> [Your task]:
Begin with the line that holds "One such platform". Write out every line from there to the end of the listing below, word for word.

> [Data section]:
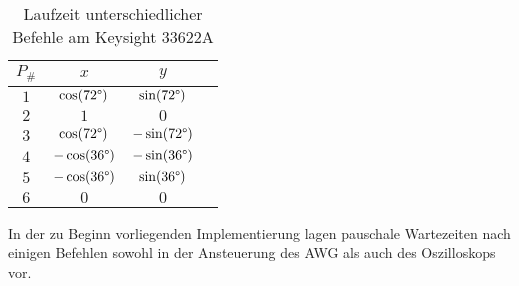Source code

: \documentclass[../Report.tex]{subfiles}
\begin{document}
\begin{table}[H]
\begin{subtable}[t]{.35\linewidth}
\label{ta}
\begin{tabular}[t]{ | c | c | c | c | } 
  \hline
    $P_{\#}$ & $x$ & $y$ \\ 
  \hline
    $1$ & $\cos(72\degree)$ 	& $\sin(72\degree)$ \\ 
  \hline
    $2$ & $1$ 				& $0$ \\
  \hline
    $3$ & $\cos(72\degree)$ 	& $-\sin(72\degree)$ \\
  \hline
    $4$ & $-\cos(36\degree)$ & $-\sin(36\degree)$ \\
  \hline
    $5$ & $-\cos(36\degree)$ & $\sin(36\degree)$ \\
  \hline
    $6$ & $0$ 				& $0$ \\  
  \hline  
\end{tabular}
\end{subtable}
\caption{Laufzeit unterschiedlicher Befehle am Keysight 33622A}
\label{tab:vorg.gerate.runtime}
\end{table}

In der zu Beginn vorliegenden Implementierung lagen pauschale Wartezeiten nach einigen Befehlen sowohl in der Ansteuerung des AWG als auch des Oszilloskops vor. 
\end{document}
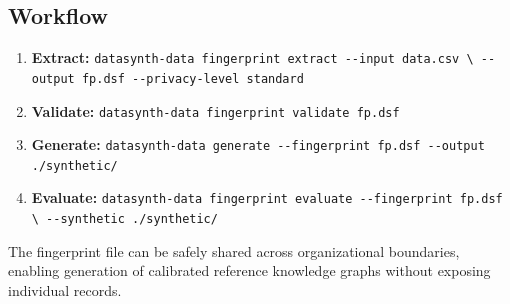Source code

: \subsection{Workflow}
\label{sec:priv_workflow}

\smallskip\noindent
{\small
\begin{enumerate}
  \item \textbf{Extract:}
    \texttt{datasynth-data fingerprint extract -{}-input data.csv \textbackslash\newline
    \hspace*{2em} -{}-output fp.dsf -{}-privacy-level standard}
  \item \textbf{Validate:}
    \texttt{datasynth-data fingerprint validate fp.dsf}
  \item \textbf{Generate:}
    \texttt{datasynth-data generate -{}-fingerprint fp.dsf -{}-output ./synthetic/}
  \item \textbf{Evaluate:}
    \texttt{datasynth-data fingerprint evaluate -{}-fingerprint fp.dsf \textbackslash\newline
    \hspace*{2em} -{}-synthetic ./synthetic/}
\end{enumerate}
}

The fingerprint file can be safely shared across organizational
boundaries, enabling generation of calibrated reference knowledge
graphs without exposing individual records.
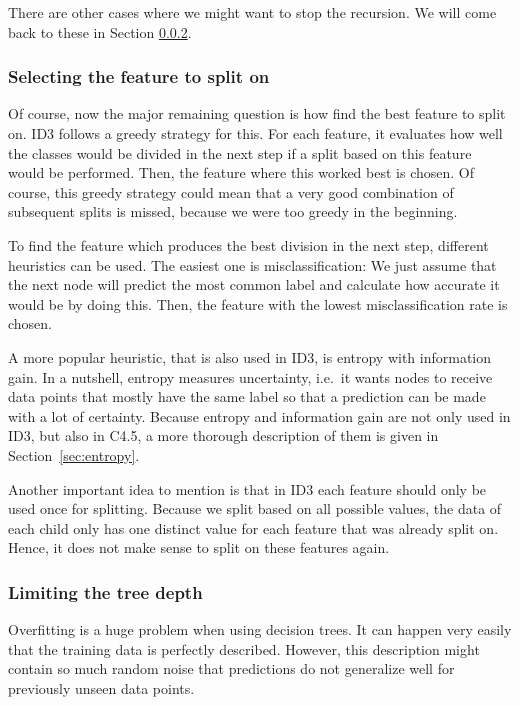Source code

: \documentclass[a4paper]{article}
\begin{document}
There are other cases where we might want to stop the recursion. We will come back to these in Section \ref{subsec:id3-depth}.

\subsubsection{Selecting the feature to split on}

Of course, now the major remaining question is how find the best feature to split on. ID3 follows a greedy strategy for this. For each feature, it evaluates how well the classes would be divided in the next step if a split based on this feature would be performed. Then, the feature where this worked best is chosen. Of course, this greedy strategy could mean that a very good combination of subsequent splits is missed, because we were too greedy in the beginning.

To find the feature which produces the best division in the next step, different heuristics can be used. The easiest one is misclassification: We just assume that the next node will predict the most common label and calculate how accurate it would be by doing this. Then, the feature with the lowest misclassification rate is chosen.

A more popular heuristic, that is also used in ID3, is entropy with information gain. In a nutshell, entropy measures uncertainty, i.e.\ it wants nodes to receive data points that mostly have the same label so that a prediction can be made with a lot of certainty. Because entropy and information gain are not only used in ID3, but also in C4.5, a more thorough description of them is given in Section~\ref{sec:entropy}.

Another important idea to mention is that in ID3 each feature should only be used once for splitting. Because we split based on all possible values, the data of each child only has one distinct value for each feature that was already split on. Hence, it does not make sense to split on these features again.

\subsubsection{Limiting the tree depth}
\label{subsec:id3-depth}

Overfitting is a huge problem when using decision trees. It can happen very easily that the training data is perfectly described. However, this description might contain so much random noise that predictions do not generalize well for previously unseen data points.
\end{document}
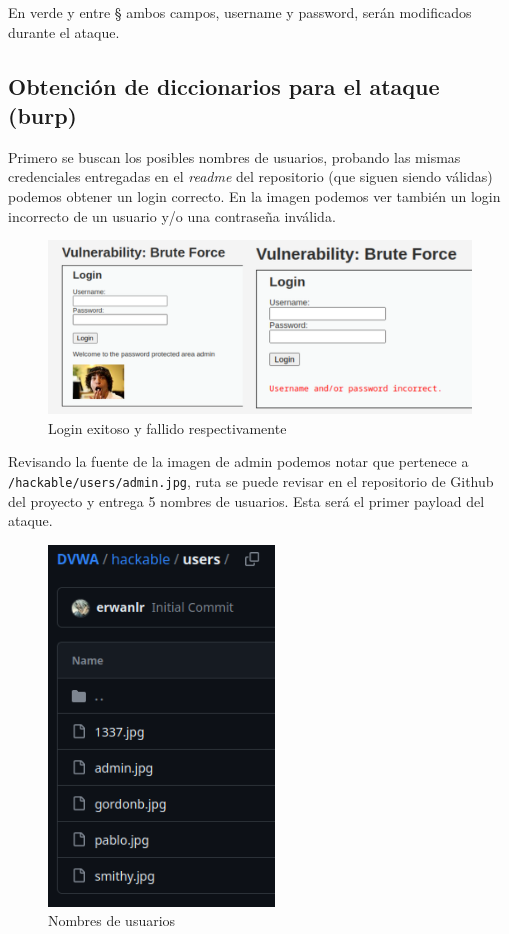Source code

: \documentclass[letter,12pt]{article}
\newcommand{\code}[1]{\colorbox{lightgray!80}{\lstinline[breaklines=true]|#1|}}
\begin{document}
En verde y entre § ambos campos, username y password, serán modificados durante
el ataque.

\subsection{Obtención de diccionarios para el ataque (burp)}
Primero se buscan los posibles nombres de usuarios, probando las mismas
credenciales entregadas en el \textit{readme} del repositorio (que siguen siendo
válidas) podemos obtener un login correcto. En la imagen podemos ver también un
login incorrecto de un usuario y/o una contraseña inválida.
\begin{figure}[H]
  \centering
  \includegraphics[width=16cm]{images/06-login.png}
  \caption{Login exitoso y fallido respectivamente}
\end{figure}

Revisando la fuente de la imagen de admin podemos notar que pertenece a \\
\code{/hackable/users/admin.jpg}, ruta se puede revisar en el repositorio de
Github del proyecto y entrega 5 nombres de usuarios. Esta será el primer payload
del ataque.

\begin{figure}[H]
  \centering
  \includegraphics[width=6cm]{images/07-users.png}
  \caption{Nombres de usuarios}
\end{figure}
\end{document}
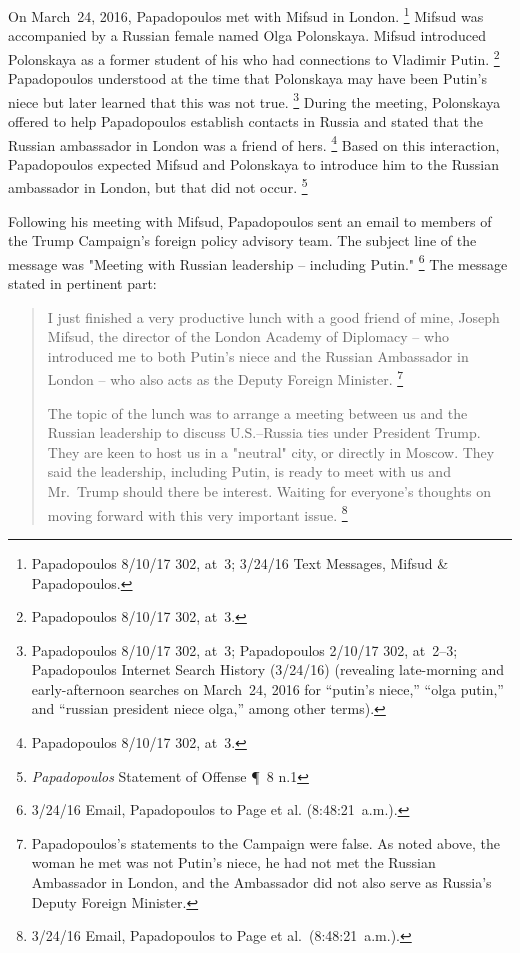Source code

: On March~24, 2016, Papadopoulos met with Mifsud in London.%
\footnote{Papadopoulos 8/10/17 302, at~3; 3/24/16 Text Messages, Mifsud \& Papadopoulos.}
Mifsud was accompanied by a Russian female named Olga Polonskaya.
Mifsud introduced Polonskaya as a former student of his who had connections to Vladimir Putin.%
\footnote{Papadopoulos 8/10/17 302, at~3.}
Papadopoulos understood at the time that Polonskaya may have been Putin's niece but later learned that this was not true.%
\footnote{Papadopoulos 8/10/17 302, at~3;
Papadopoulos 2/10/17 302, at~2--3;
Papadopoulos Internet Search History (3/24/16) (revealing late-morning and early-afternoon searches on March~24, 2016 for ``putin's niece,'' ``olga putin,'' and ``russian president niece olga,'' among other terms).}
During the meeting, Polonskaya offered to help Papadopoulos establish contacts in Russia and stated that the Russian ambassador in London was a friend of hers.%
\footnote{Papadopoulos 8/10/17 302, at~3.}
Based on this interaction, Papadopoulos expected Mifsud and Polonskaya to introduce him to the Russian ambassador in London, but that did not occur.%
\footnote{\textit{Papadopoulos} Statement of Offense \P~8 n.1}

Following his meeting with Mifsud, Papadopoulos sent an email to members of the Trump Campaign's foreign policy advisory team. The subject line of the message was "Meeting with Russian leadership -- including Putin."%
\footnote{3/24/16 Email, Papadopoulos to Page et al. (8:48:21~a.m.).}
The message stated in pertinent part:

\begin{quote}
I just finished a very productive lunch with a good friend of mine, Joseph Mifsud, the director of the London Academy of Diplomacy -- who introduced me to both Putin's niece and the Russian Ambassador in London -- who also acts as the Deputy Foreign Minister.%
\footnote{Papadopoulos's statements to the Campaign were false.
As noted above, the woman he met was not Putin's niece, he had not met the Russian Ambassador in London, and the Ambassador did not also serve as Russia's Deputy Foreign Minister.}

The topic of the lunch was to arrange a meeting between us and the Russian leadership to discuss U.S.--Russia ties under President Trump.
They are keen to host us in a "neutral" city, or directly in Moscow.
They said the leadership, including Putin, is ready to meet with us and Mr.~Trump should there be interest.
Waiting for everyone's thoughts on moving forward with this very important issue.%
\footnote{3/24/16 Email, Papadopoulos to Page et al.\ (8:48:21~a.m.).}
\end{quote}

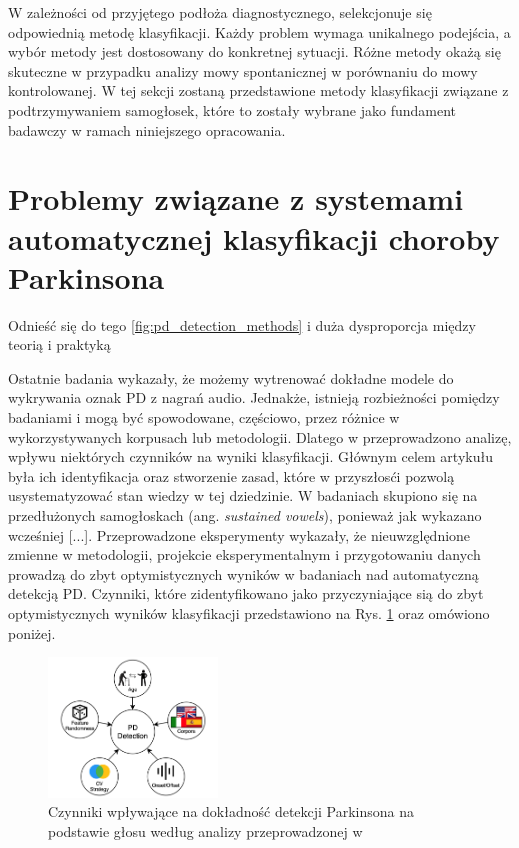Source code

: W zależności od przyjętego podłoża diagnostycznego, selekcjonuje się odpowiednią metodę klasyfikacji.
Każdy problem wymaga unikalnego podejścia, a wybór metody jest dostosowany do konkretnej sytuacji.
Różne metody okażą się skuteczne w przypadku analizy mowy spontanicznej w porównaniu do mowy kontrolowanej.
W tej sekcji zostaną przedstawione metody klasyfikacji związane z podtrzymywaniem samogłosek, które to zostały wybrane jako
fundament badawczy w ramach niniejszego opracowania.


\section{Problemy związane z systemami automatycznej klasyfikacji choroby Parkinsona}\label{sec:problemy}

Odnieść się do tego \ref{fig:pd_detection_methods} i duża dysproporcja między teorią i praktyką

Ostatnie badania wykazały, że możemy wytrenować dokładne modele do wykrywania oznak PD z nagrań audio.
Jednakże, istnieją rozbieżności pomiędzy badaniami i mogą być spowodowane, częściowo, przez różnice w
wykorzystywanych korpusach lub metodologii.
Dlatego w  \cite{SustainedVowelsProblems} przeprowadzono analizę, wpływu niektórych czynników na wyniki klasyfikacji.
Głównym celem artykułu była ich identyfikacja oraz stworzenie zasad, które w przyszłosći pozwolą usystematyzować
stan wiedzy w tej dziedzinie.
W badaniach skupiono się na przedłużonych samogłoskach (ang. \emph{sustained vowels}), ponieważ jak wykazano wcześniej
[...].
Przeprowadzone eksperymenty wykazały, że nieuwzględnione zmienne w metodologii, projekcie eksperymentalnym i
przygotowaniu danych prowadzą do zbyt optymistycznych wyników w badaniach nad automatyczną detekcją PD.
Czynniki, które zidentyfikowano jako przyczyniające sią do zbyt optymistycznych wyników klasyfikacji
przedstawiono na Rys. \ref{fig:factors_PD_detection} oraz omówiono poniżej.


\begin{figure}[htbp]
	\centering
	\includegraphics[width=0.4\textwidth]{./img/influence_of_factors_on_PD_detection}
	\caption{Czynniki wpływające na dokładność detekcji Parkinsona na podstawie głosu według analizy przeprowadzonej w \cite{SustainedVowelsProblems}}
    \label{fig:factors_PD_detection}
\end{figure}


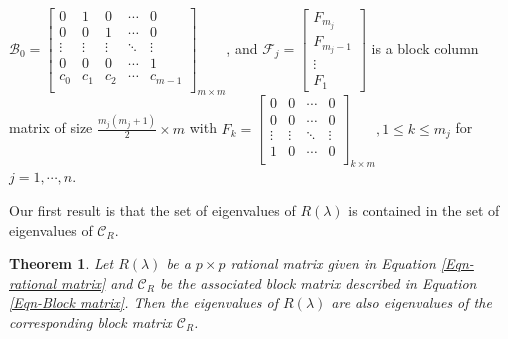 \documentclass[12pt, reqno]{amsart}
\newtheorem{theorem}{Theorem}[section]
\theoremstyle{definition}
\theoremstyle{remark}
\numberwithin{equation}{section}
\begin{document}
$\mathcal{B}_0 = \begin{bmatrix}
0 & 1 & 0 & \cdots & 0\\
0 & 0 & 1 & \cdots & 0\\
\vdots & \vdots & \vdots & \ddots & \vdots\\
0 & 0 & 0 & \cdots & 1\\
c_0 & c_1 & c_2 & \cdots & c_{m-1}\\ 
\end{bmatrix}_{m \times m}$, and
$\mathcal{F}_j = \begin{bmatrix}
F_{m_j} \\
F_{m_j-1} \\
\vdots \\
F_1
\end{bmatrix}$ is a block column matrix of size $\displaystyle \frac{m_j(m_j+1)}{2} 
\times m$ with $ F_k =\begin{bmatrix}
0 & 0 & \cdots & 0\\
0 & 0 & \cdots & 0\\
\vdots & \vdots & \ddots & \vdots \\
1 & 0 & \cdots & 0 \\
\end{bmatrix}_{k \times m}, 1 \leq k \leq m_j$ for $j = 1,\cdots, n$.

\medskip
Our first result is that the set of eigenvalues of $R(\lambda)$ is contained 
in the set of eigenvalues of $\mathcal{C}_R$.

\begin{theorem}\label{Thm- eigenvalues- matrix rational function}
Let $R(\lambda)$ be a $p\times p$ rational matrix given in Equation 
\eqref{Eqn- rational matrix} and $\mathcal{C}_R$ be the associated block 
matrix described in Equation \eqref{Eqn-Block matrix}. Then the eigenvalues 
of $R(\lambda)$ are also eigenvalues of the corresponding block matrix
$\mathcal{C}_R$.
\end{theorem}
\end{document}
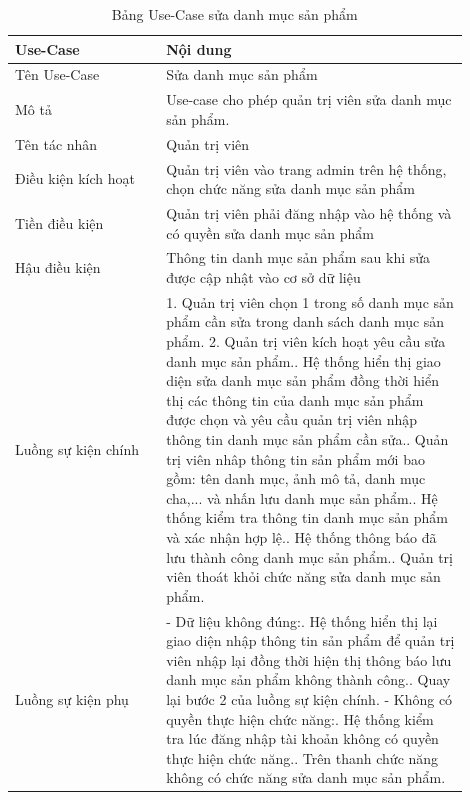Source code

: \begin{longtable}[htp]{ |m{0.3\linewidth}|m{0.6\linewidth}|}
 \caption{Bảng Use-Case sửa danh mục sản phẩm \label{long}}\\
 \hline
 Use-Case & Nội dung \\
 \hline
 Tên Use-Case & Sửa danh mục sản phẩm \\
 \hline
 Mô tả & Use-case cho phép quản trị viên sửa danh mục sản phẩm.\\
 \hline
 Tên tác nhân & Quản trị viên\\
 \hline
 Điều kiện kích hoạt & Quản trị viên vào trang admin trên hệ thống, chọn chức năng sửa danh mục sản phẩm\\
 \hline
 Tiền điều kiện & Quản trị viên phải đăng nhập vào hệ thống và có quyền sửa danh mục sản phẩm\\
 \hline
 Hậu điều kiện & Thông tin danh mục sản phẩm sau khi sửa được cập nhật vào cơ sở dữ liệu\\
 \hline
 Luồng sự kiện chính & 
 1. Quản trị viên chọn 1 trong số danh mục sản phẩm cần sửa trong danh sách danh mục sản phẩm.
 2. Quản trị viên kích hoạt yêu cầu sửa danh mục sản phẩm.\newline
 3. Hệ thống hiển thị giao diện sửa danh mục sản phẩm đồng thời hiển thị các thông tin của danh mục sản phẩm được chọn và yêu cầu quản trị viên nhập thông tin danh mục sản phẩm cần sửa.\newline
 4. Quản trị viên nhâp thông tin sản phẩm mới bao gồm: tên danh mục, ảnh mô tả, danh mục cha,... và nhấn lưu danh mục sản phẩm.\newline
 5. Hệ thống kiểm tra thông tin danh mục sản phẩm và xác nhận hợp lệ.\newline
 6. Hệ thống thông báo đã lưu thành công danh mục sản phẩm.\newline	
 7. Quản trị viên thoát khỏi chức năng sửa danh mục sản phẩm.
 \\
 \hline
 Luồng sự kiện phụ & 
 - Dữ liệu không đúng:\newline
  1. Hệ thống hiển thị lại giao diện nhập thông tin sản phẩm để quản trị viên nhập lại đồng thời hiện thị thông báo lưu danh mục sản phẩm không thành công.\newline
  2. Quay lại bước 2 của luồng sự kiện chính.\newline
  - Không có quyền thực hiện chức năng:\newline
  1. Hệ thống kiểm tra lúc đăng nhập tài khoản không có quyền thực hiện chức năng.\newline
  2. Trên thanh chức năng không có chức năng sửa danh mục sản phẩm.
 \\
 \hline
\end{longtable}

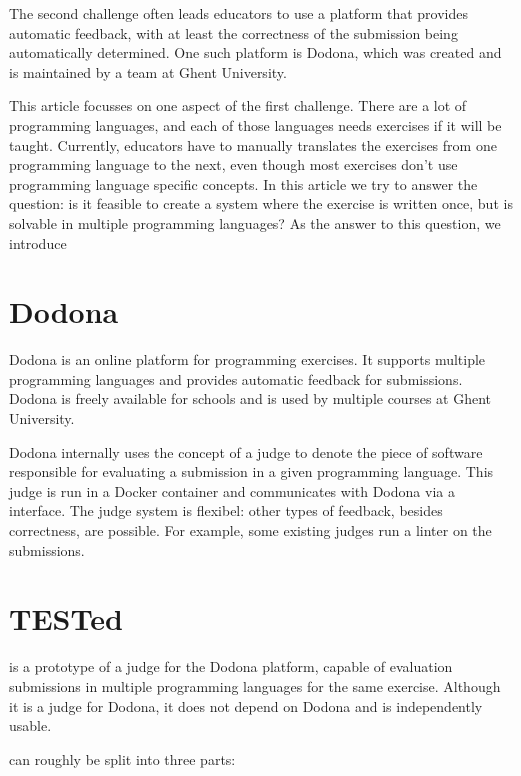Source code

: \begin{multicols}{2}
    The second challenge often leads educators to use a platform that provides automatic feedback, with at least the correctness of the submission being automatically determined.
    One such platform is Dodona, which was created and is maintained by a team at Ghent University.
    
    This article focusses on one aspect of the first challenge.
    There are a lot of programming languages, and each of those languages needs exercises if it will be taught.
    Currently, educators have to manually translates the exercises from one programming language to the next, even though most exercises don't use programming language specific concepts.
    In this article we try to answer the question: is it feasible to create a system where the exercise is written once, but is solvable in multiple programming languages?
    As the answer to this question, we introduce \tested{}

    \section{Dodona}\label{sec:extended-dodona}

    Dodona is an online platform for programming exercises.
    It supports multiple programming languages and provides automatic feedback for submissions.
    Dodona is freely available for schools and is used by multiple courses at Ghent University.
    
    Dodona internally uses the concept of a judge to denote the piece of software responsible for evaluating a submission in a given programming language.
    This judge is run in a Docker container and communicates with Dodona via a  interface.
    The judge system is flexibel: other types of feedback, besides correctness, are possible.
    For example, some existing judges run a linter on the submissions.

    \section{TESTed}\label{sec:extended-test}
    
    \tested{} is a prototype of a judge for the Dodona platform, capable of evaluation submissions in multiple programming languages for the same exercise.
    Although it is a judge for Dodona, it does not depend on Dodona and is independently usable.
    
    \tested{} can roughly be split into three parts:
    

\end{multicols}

> [Answer area]:
    One such platform is Dodona, which was created and is maintained by a team at Ghent University.
    
    This article focusses on one aspect of the first challenge.
    There are a lot of programming languages, and each of those languages needs exercises if it will be taught.
    Currently, educators have to manually translates the exercises from one programming language to the next, even though most exercises don't use programming language specific concepts.
    In this article we try to answer the question: is it feasible to create a system where the exercise is written once, but is solvable in multiple programming languages?
    As the answer to this question, we introduce \tested{}

    \section{Dodona}\label{sec:extended-dodona}

    Dodona is an online platform for programming exercises.
    It supports multiple programming languages and provides automatic feedback for submissions.
    Dodona is freely available for schools and is used by multiple courses at Ghent University.
    
    Dodona internally uses the concept of a judge to denote the piece of software responsible for evaluating a submission in a given programming language.
    This judge is run in a Docker container and communicates with Dodona via a  interface.
    The judge system is flexibel: other types of feedback, besides correctness, are possible.
    For example, some existing judges run a linter on the submissions.

    \section{TESTed}\label{sec:extended-test}
    
    \tested{} is a prototype of a judge for the Dodona platform, capable of evaluation submissions in multiple programming languages for the same exercise.
    Although it is a judge for Dodona, it does not depend on Dodona and is independently usable.
    
    \tested{} can roughly be split into three parts:
    

\end{multicols}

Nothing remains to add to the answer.